What this task involves → Each entry is to be retyped exactly as it appears. Leave the images out.

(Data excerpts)
▼
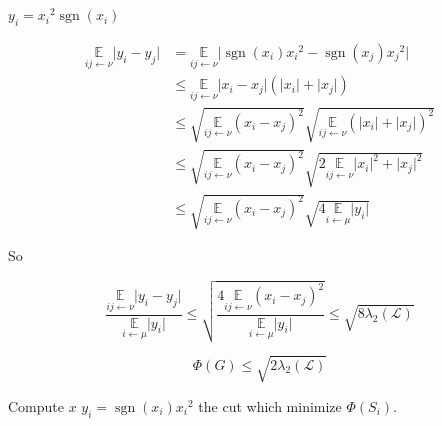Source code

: \documentclass[12pt]{article}
\newcommand{\EE}{\mathbb{E}}
\renewcommand{\L}{\mathcal{L}}
\newcommand{\la}{\leftarrow}
\DeclareMathOperator{\sgn}{sgn}
\begin{document}
$y_i = {x_i}^2 \sgn(x_i)$

\[
    \begin{aligned}
        \underset{ij\la\nu}{\EE} \lvert y_i - y_j \rvert &= \underset{ij \la \nu}{\EE} \lvert \sgn(x_i){x_i}^2 - \sgn(x_j){x_j}^2\rvert\\
        &\leqslant \underset{ij\la \nu}{\EE} \lvert x_i-x_j \rvert(\lvert x_i \rvert + \lvert x_j \rvert)\\
        &\leqslant \sqrt{\underset{ij\la\nu}{\EE}(x_i-x_j)^2} \sqrt{\underset{ij\la \nu}{\EE} (\lvert x_i \rvert + \lvert x_j \rvert)^2}\\
        &\leqslant \sqrt{\underset{ij\la\nu}{\EE}(x_i-x_j)^2} \sqrt{2\underset{ij\la \nu}{\EE} \lvert x_i \rvert^2 + \lvert x_j \rvert^2}\\
        &\leqslant \sqrt{\underset{ij\la\nu}{\EE}(x_i-x_j)^2} \sqrt{4\underset{i\la \mu}{\EE} \lvert y_i \rvert}
    \end{aligned}
\]


So

\[
    \frac{\underset{ij\la\nu}{\EE}\lvert y_i-y_j \rvert}{\underset{i\la\mu}{\EE}\lvert y_i \rvert} \leqslant \sqrt{\frac{4 \underset{ij\la\nu}{\EE}(x_i-x_j)^2}{\underset{i\la\mu}{\EE}\lvert y_i \rvert}} \leqslant\sqrt{8\lambda_2(\L)}
\]

\[
    \Phi(G) \leqslant \sqrt{2\lambda_2(\L)}
\]

\begin{algorithm}[!ht]
    \DontPrintSemicolon
    Compute $x$\;
    $y_i = \sgn(x_i){x_i}^2$\;
    \Return the cut which minimize $\Phi(S_i)$.
\end{algorithm}



\end{document}
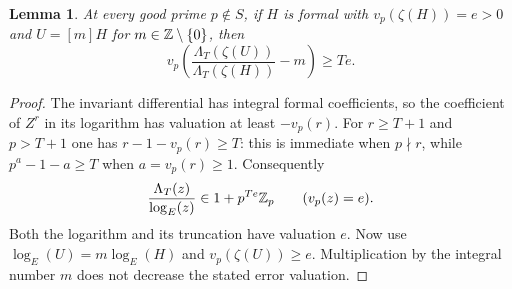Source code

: \documentclass[11pt,a4paper]{article}
\newtheorem{lemma}[theorem]{Lemma}
\begin{document}
\begin{lemma}\label{lem:truncation}
At every good prime $p\notin S$, if $H$ is formal with
$v_p(\zeta(H))=e>0$ and $U=[m]H$ for $m\in\mathbb Z\setminus\{0\}$,
then
\[
 v_p\left(
 \frac{\Lambda_T(\zeta(U))}{\Lambda_T(\zeta(H))}-m
 \right)\ge Te.
\]
\end{lemma}
\begin{proof}
The invariant differential has integral formal coefficients, so
the coefficient of $Z^r$ in its logarithm has valuation at least
$-v_p(r)$. For $r\ge T+1$ and $p>T+1$ one has
$r-1-v_p(r)\ge T$: this is immediate when $p\nmid r$, while
$p^a-1-a\ge T$ when $a=v_p(r)\ge1$.
Consequently
\[
 \frac{\Lambda_T(z)}{\log_E(z)}\in1+p^{Te}\mathbb Z_p
                         \qquad(v_p(z)=e).
\]
Both the logarithm and its truncation have valuation $e$.
Now use $\log_E(U)=m\log_E(H)$ and
$v_p(\zeta(U))\ge e$. Multiplication by the integral number
$m$ does not decrease the stated error valuation.
\end{proof}
\end{document}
▲
Answer to this problem →
Source code

: \documentclass[12pt]{article}
\newcommand{\EE}{\mathbb{E}}
\renewcommand{\L}{\mathcal{L}}
\newcommand{\la}{\leftarrow}
\DeclareMathOperator{\sgn}{sgn}
\begin{document}
$y_i = {x_i}^2 \sgn(x_i)$

\[
    \begin{aligned}
        \underset{ij\la\nu}{\EE} \lvert y_i - y_j \rvert &= \underset{ij \la \nu}{\EE} \lvert \sgn(x_i){x_i}^2 - \sgn(x_j){x_j}^2\rvert\\
        &\leqslant \underset{ij\la \nu}{\EE} \lvert x_i-x_j \rvert(\lvert x_i \rvert + \lvert x_j \rvert)\\
        &\leqslant \sqrt{\underset{ij\la\nu}{\EE}(x_i-x_j)^2} \sqrt{\underset{ij\la \nu}{\EE} (\lvert x_i \rvert + \lvert x_j \rvert)^2}\\
        &\leqslant \sqrt{\underset{ij\la\nu}{\EE}(x_i-x_j)^2} \sqrt{2\underset{ij\la \nu}{\EE} \lvert x_i \rvert^2 + \lvert x_j \rvert^2}\\
        &\leqslant \sqrt{\underset{ij\la\nu}{\EE}(x_i-x_j)^2} \sqrt{4\underset{i\la \mu}{\EE} \lvert y_i \rvert}
    \end{aligned}
\]


So

\[
    \frac{\underset{ij\la\nu}{\EE}\lvert y_i-y_j \rvert}{\underset{i\la\mu}{\EE}\lvert y_i \rvert} \leqslant \sqrt{\frac{4 \underset{ij\la\nu}{\EE}(x_i-x_j)^2}{\underset{i\la\mu}{\EE}\lvert y_i \rvert}} \leqslant\sqrt{8\lambda_2(\L)}
\]

\[
    \Phi(G) \leqslant \sqrt{2\lambda_2(\L)}
\]

\begin{algorithm}[!ht]
    \DontPrintSemicolon
    Compute $x$\;
    $y_i = \sgn(x_i){x_i}^2$\;
    \Return the cut which minimize $\Phi(S_i)$.
\end{algorithm}



\end{document}
Source code

: \documentclass[11pt,a4paper]{article}
\newtheorem{lemma}[theorem]{Lemma}
\begin{document}
\begin{lemma}\label{lem:truncation}
At every good prime $p\notin S$, if $H$ is formal with
$v_p(\zeta(H))=e>0$ and $U=[m]H$ for $m\in\mathbb Z\setminus\{0\}$,
then
\[
 v_p\left(
 \frac{\Lambda_T(\zeta(U))}{\Lambda_T(\zeta(H))}-m
 \right)\ge Te.
\]
\end{lemma}
\begin{proof}
The invariant differential has integral formal coefficients, so
the coefficient of $Z^r$ in its logarithm has valuation at least
$-v_p(r)$. For $r\ge T+1$ and $p>T+1$ one has
$r-1-v_p(r)\ge T$: this is immediate when $p\nmid r$, while
$p^a-1-a\ge T$ when $a=v_p(r)\ge1$.
Consequently
\[
 \frac{\Lambda_T(z)}{\log_E(z)}\in1+p^{Te}\mathbb Z_p
                         \qquad(v_p(z)=e).
\]
Both the logarithm and its truncation have valuation $e$.
Now use $\log_E(U)=m\log_E(H)$ and
$v_p(\zeta(U))\ge e$. Multiplication by the integral number
$m$ does not decrease the stated error valuation.
\end{proof}
\end{document}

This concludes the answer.